Activity: Below are some records; find each line that carries the word "protocol" and copy it.

Provided records START

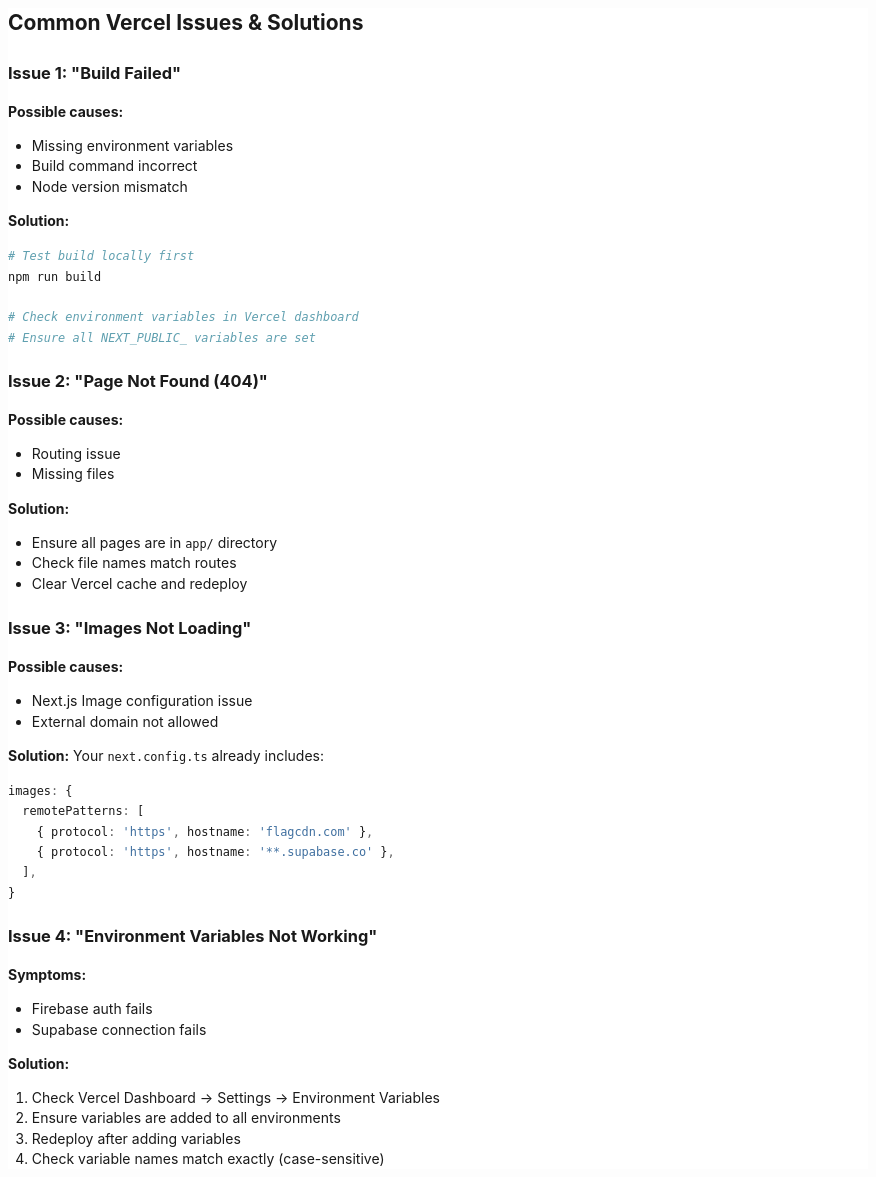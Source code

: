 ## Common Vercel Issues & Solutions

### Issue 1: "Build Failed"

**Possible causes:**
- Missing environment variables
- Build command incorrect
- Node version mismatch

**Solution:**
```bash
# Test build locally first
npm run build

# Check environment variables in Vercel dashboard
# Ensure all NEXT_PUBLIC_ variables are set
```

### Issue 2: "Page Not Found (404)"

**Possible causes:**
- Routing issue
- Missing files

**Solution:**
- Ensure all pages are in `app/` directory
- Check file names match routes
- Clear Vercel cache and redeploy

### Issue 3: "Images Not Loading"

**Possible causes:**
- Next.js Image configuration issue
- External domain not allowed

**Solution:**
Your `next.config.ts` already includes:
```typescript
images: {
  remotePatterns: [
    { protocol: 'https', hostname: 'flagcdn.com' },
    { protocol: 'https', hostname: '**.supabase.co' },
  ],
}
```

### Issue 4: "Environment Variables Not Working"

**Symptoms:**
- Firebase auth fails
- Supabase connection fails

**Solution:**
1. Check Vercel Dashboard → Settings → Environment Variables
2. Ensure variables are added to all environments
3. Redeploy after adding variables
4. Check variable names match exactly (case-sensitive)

Provided records END

Response:
    { protocol: 'https', hostname: 'flagcdn.com' },
    { protocol: 'https', hostname: '**.supabase.co' },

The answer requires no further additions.